Alcuni dei superstiti della tragedia di Tunisi all'arrivo a Torino (Paolo Siccardi / Sync)
Da una parte il tribunale, dall’altra l’ex carcere Le Nuove. In mezzo, sull’autobus che li porta da Genova, arrivano loro: i dipendenti comunali di Torino sopravvissuti all’attentato terroristico a Tunisi. Un parente si avvicina al bus e tocca il finestrino. Dall’interno due volti provati si girano e abbozzano un sorriso. Poi la piccola comitiva, una ventina di persone in tutto, scende. Ad accoglierli c’è il sindaco della città, Piero Fassino. Hanno tutti più di cinquant’anni e, com’è comprensibile, un unico desiderio: “Vogliamo tornare a casa il più presto possibile. Non faccio altro che pensare che al posto delle mie colleghe avrei potuto esserci io. Povera Antonella, le volevamo tutti bene”. La voce della dipendente (“il mio nome non ha importanza”) si rompe nel pianto. Antonella Sesino, 53 anni, è stata uccisa dai terroristi che hanno fatto irruzione al Museo Bardo di Tunisi. Con lei c’erano Carolina Bottari e Anna Abagnale, che sono rimaste ferite e sono ricoverate ancora in ospedale, e Antonella Santoro che invece è riuscita a salvarsi con il marito grazie a una guida.

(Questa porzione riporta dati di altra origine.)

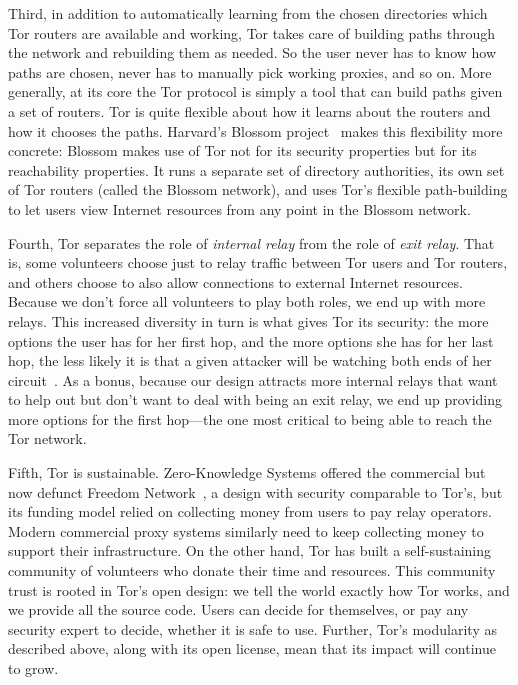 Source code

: \documentclass{llncs}
\begin{document}
Third, in addition to automatically learning from the chosen directories
which Tor routers are available and working, Tor takes care of building
paths through the network and rebuilding them as needed. So the user
never has to know how paths are chosen, never has to manually pick
working proxies, and so on. More generally, at its core the Tor protocol
is simply a tool that can build paths given a set of routers. Tor is
quite flexible about how it learns about the routers and how it chooses
the paths. Harvard's Blossom project~\cite{blossom-thesis} makes this
flexibility more concrete: Blossom makes use of Tor not for its security
properties but for its reachability properties. It runs a separate set
of directory authorities, its own set of Tor routers (called the Blossom
network), and uses Tor's flexible path-building to let users view Internet
resources from any point in the Blossom network.

Fourth, Tor separates the role of \emph{internal relay} from the
role of \emph{exit relay}. That is, some volunteers choose just to relay
traffic between Tor users and Tor routers, and others choose to also allow
connections to external Internet resources. Because we don't force all
volunteers to play both roles, we end up with more relays. This increased
diversity in turn is what gives Tor its security: the more options the
user has for her first hop, and the more options she has for her last hop,
the less likely it is that a given attacker will be watching both ends
of her circuit~\cite{tor-design}. As a bonus, because our design attracts
more internal relays that want to help out but don't want to deal with
being an exit relay, we end up providing more options for the first
hop---the one most critical to being able to reach the Tor network.

Fifth, Tor is sustainable. Zero-Knowledge Systems offered the commercial
but now defunct Freedom Network~\cite{freedom21-security}, a design with
security comparable to Tor's, but its funding model relied on collecting
money from users to pay relay operators. Modern commercial proxy systems
similarly
need to keep collecting money to support their infrastructure. On the
other hand, Tor has built a self-sustaining community of volunteers who
donate their time and resources. This community trust is rooted in Tor's
open design: we tell the world exactly how Tor works, and we provide all
the source code. Users can decide for themselves, or pay any security
expert to decide, whether it is safe to use. Further, Tor's modularity
as described above, along with its open license, mean that its impact
will continue to grow.
\end{document}
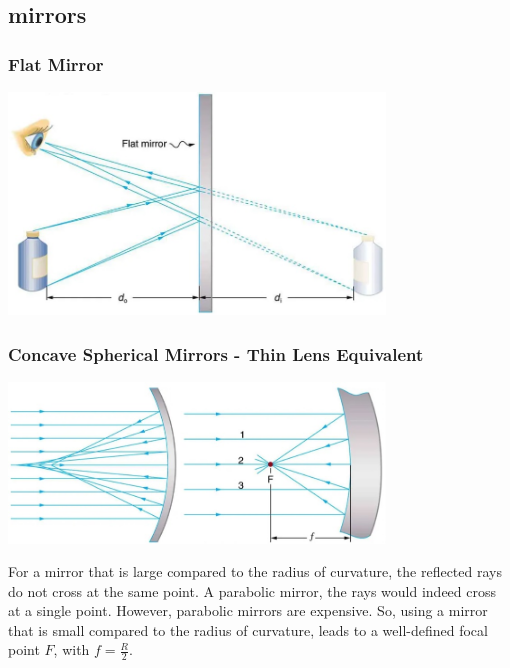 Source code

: \documentclass{beamer}
\begin{document}
\subsection{mirrors}

\begin{frame}\frametitle{Flat Mirror}

\begin{center}
\includegraphics[width=10cm]{fig/mirrorimage1.jpg}
\end{center}

\end{frame}

\begin{frame}\frametitle{Concave Spherical Mirrors - Thin Lens Equivalent}

\begin{center}
\includegraphics[width=10cm]{fig/mirrorimage2.jpg}
\end{center}

For a mirror that is large compared to the radius of curvature, the reflected rays do not cross at the same point. A parabolic mirror, the rays would indeed cross at a single point. However, parabolic mirrors are expensive. So, using a mirror that is small compared to the radius of curvature, leads to a well-defined focal point $F$, with $f = \frac{R}{2}$.

\end{frame}
\end{document}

Lei però, come gli altri turisti che si trovavano all’interno del museo, è tornata a casa con altri mezzi. “La maggior parte di noi si trovava all’interno della nave quando tutto è successo”, racconta Savino. “Io invece sono salva grazie all’ora di preghiera dell’autista del mio autobus”, aggiunge un’altra dipendente. “Con il mio gruppo, avremmo dovuto andare al museo, ma lui ci ha chiesto di aspettare e così ora sono viva”. Sulle polemiche sul fatto che Costa crociere avrebbe dovuto avvisarli della pericolosità dell’escursione a Tunisi, un’altra collega taglia corto: “Non viviamo fuori dal mondo. Sapevamo che c’erano rischi, ma quale posto oggi può dirsi sicuro? E comunque mai avremmo immaginato di finire in una tragedia simile”.